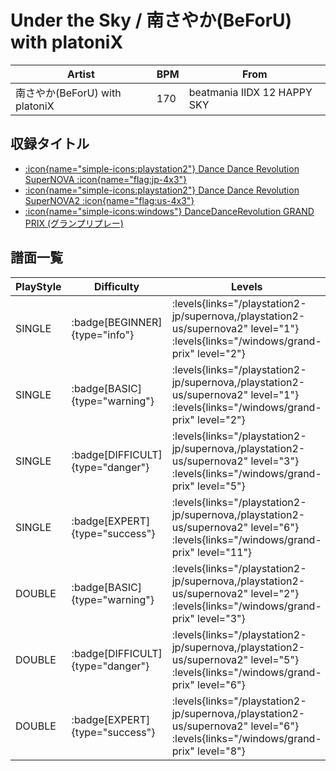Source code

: # Under the Sky / 南さやか(BeForU) with platoniX

|Artist|BPM|From|
|------|---|----|
|南さやか(BeForU) with platoniX|170|beatmania IIDX 12 HAPPY SKY|

## 収録タイトル

- [:icon{name="simple-icons:playstation2"} Dance Dance Revolution SuperNOVA :icon{name="flag:jp-4x3"}](/playstation2-jp/supernova)
- [:icon{name="simple-icons:playstation2"} Dance Dance Revolution SuperNOVA2 :icon{name="flag:us-4x3"}](/playstation2-us/supernova2)
- [:icon{name="simple-icons:windows"} DanceDanceRevolution GRAND PRIX (グランプリプレー)](/windows/grand-prix)

## 譜面一覧

|PlayStyle|Difficulty|Levels|Notes|Movie|
|---------|----------|------|-----|-----|
|SINGLE| :badge[BEGINNER]{type="info"}| :levels{links="/playstation2-jp/supernova,/playstation2-us/supernova2" level="1"} :levels{links="/windows/grand-prix" level="2"}|64/0||
|SINGLE| :badge[BASIC]{type="warning"}| :levels{links="/playstation2-jp/supernova,/playstation2-us/supernova2" level="1"} :levels{links="/windows/grand-prix" level="2"}|64/2||
|SINGLE| :badge[DIFFICULT]{type="danger"}| :levels{links="/playstation2-jp/supernova,/playstation2-us/supernova2" level="3"} :levels{links="/windows/grand-prix" level="5"}|117/9||
|SINGLE| :badge[EXPERT]{type="success"}| :levels{links="/playstation2-jp/supernova,/playstation2-us/supernova2" level="6"} :levels{links="/windows/grand-prix" level="11"}|197/21||
|DOUBLE| :badge[BASIC]{type="warning"}| :levels{links="/playstation2-jp/supernova,/playstation2-us/supernova2" level="2"} :levels{links="/windows/grand-prix" level="3"}|93/0||
|DOUBLE| :badge[DIFFICULT]{type="danger"}| :levels{links="/playstation2-jp/supernova,/playstation2-us/supernova2" level="5"} :levels{links="/windows/grand-prix" level="6"}|177/8||
|DOUBLE| :badge[EXPERT]{type="success"}| :levels{links="/playstation2-jp/supernova,/playstation2-us/supernova2" level="6"} :levels{links="/windows/grand-prix" level="8"}|213/5||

EXERCISE
The answer must consist of the entries above, reproduced word for word, without any pictures.

RESULT BELOW
Source code

: # Under the Sky / 南さやか(BeForU) with platoniX

|Artist|BPM|From|
|------|---|----|
|南さやか(BeForU) with platoniX|170|beatmania IIDX 12 HAPPY SKY|

## 収録タイトル

- [:icon{name="simple-icons:playstation2"} Dance Dance Revolution SuperNOVA :icon{name="flag:jp-4x3"}](/playstation2-jp/supernova)
- [:icon{name="simple-icons:playstation2"} Dance Dance Revolution SuperNOVA2 :icon{name="flag:us-4x3"}](/playstation2-us/supernova2)
- [:icon{name="simple-icons:windows"} DanceDanceRevolution GRAND PRIX (グランプリプレー)](/windows/grand-prix)

## 譜面一覧

|PlayStyle|Difficulty|Levels|Notes|Movie|
|---------|----------|------|-----|-----|
|SINGLE| :badge[BEGINNER]{type="info"}| :levels{links="/playstation2-jp/supernova,/playstation2-us/supernova2" level="1"} :levels{links="/windows/grand-prix" level="2"}|64/0||
|SINGLE| :badge[BASIC]{type="warning"}| :levels{links="/playstation2-jp/supernova,/playstation2-us/supernova2" level="1"} :levels{links="/windows/grand-prix" level="2"}|64/2||
|SINGLE| :badge[DIFFICULT]{type="danger"}| :levels{links="/playstation2-jp/supernova,/playstation2-us/supernova2" level="3"} :levels{links="/windows/grand-prix" level="5"}|117/9||
|SINGLE| :badge[EXPERT]{type="success"}| :levels{links="/playstation2-jp/supernova,/playstation2-us/supernova2" level="6"} :levels{links="/windows/grand-prix" level="11"}|197/21||
|DOUBLE| :badge[BASIC]{type="warning"}| :levels{links="/playstation2-jp/supernova,/playstation2-us/supernova2" level="2"} :levels{links="/windows/grand-prix" level="3"}|93/0||
|DOUBLE| :badge[DIFFICULT]{type="danger"}| :levels{links="/playstation2-jp/supernova,/playstation2-us/supernova2" level="5"} :levels{links="/windows/grand-prix" level="6"}|177/8||
|DOUBLE| :badge[EXPERT]{type="success"}| :levels{links="/playstation2-jp/supernova,/playstation2-us/supernova2" level="6"} :levels{links="/windows/grand-prix" level="8"}|213/5||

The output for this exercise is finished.